First, run the solver:
./color3
If DOT export is enabled in main.cpp, this creates:
colored_success.dot or colored_failure.dot
Convert it to a PNG:
dot -Tpng colored_success.dot -o colored_success.png
or
dot -Tpng colored_failure.dot -o colored_failure.png
Open the image:
open output.png
Color meaning:
red = vertex colored RED
blue = vertex colored BLUE
yellow = vertex colored YELLOW
gray = uncolored vertex
If the solver succeeds, the visualization should show no gray vertices and no adjacent vertices with the same color.
At a high level, the algorithm functions like this:
1. Reset all vertices to UNCOLORED.
2. Initialize the Matrix Sorting Machine.
3. While uncolored vertices remain:
a. If a trapped vertex exists, select it.
b. Otherwise, select the next vertex from the Sorting Machine.
c. Choose the first available color using RED -> BLUE -> YELLOW priority.
d. If no color is available, return failure.
e. Color the vertex.
f. Update each uncolored neighbor:
- Mark the chosen color as forbidden.
- If the neighbor has no colors left, return failure.
- If the neighbor has only one color left, mark it as trapped.
- Increase its colored-neighbor count and reposition it in the Sorting Machine.
4. Verify that the final coloring is valid.
This project is still experimental.

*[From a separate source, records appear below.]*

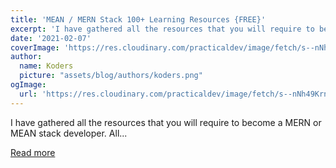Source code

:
 ```yaml
---
title: 'MEAN / MERN Stack 100+ Learning Resources {FREE}'
excerpt: 'I have gathered all the resources that you will require to become a MERN or MEAN stack developer. All...'
date: '2021-02-07'
coverImage: 'https://res.cloudinary.com/practicaldev/image/fetch/s--nNh49Krn--/c_imagga_scale,f_auto,fl_progressive,h_420,q_auto,w_1000/https://dev-to-uploads.s3.amazonaws.com/i/sa3t5be0jyfritbzu77a.png'
author:
  name: Koders
  picture: "assets/blog/authors/koders.png"
ogImage:
  url: 'https://res.cloudinary.com/practicaldev/image/fetch/s--nNh49Krn--/c_imagga_scale,f_auto,fl_progressive,h_420,q_auto,w_1000/https://dev-to-uploads.s3.amazonaws.com/i/sa3t5be0jyfritbzu77a.png'
---
```


I have gathered all the resources that you will require to become a MERN or MEAN stack developer. All...

[Read more](https://dev.to/rahxuls/mean-mern-stack-100-learning-resources-free-3897)
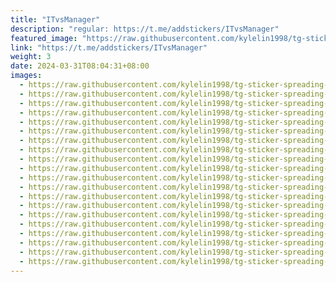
 ```yaml
---
title: "ITvsManager"
description: "regular: https://t.me/addstickers/ITvsManager"
featured_image: "https://raw.githubusercontent.com/kylelin1998/tg-sticker-spreading-worldwide-images/main/img/96a4949b-6a02-4ab0-8490-860f56452339.jpg"
link: "https://t.me/addstickers/ITvsManager"
weight: 3
date: 2024-03-31T08:04:31+08:00
images:
  - https://raw.githubusercontent.com/kylelin1998/tg-sticker-spreading-worldwide-images/main/img/96a4949b-6a02-4ab0-8490-860f56452339.jpg
  - https://raw.githubusercontent.com/kylelin1998/tg-sticker-spreading-worldwide-images/main/img/b952813e-573c-4c37-bc78-3e40d8e877d4.jpg
  - https://raw.githubusercontent.com/kylelin1998/tg-sticker-spreading-worldwide-images/main/img/a74560f2-6536-44b7-908e-5a3cbcea6739.jpg
  - https://raw.githubusercontent.com/kylelin1998/tg-sticker-spreading-worldwide-images/main/img/17cd7788-60bd-437e-80c9-d2c8c2208b8b.jpg
  - https://raw.githubusercontent.com/kylelin1998/tg-sticker-spreading-worldwide-images/main/img/3ad4682e-44bc-4ce6-a2a7-e31edefcd4b9.jpg
  - https://raw.githubusercontent.com/kylelin1998/tg-sticker-spreading-worldwide-images/main/img/3c3b46d5-9025-4f08-bcdc-3c746c6b8ffd.jpg
  - https://raw.githubusercontent.com/kylelin1998/tg-sticker-spreading-worldwide-images/main/img/58e5638d-9b8d-4dcf-827b-b19fb89f6cfe.jpg
  - https://raw.githubusercontent.com/kylelin1998/tg-sticker-spreading-worldwide-images/main/img/754997df-9000-41fa-80e6-10e95a053aca.jpg
  - https://raw.githubusercontent.com/kylelin1998/tg-sticker-spreading-worldwide-images/main/img/f1e568c1-6a90-43b8-8c4a-f9b135cefdc9.jpg
  - https://raw.githubusercontent.com/kylelin1998/tg-sticker-spreading-worldwide-images/main/img/2e9bd117-07a1-4908-be55-f256d3e2224c.jpg
  - https://raw.githubusercontent.com/kylelin1998/tg-sticker-spreading-worldwide-images/main/img/926ee2e1-62bd-49f5-9588-bd95e69212d1.jpg
  - https://raw.githubusercontent.com/kylelin1998/tg-sticker-spreading-worldwide-images/main/img/c0f08338-0fc6-47f5-9278-7ce59a6c730d.jpg
  - https://raw.githubusercontent.com/kylelin1998/tg-sticker-spreading-worldwide-images/main/img/02286b39-4b59-48f9-9f5e-b9d1c73b5f80.jpg
  - https://raw.githubusercontent.com/kylelin1998/tg-sticker-spreading-worldwide-images/main/img/5c8cd5f0-bff7-436e-8d63-484000849ee4.jpg
  - https://raw.githubusercontent.com/kylelin1998/tg-sticker-spreading-worldwide-images/main/img/6a6c100e-4379-476a-8e92-3809b9ff4e52.jpg
  - https://raw.githubusercontent.com/kylelin1998/tg-sticker-spreading-worldwide-images/main/img/47b37c60-63d1-4ac2-861e-b19e44a2e332.jpg
  - https://raw.githubusercontent.com/kylelin1998/tg-sticker-spreading-worldwide-images/main/img/6d9d7e0c-08ee-4cdc-8796-68997ea21df9.jpg
  - https://raw.githubusercontent.com/kylelin1998/tg-sticker-spreading-worldwide-images/main/img/f9372b1b-06bc-435b-85cf-21ec5870b469.jpg
  - https://raw.githubusercontent.com/kylelin1998/tg-sticker-spreading-worldwide-images/main/img/834ab8ae-2d05-4fbd-a95e-9602aa4a6c91.jpg
  - https://raw.githubusercontent.com/kylelin1998/tg-sticker-spreading-worldwide-images/main/img/719fbf10-e01e-4dcc-bb1a-bd07297aef77.jpg
---
```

Current limitations:
- The algorithm is greedy and doesn't backtrack to prevent exponential runtime
- Failure does not prove that the graph is not 3-colorable.
- The RED -> BLUE -> YELLOW color priority may cause avoidable dead ends.
- The success rate drops on larger or denser random graphs (This does not mean the graph is not 3-colorable).
- The benchmark uses random graphs, so results may vary between runs.
The most important decision is that the algorithm cannot reverse decisions. Once it colors a vertex, it does not revisit it.
Possible next steps:
1. Save failed graphs automatically for later analysis.
2. Compare the Matrix Sorting Machine heuristic against known heuristics like DSATUR.
3. Experiment with different color priority rules.
4. Add a repair step after a contradiction is found.
5. Find graph structures that cause this heuristic to fail.
6. Improve visualizations to show the coloring process step by step
The most important future step is counterexample searching; when the greedy algorithm fails, saving that graph and determining whether it is truly 3-colorable or not can tell me what other flaws this algorithm has.
This project should be understood as an exploratory algorithmic prototype.
It does not claim to solve graph 3-coloring in polynomial time. Instead, it is meant to highlight the effects of this heuristic on certain graph families to reveal useful patterns for future algorithms.
This distinction is central for me right now, but this project is only the beginning!
Dialo Sall
Computer Science and Engineering student at The Ohio State University.
This project is part of my broader interest in algorithms, computational complexity, graph theory, and the P vs NP problem.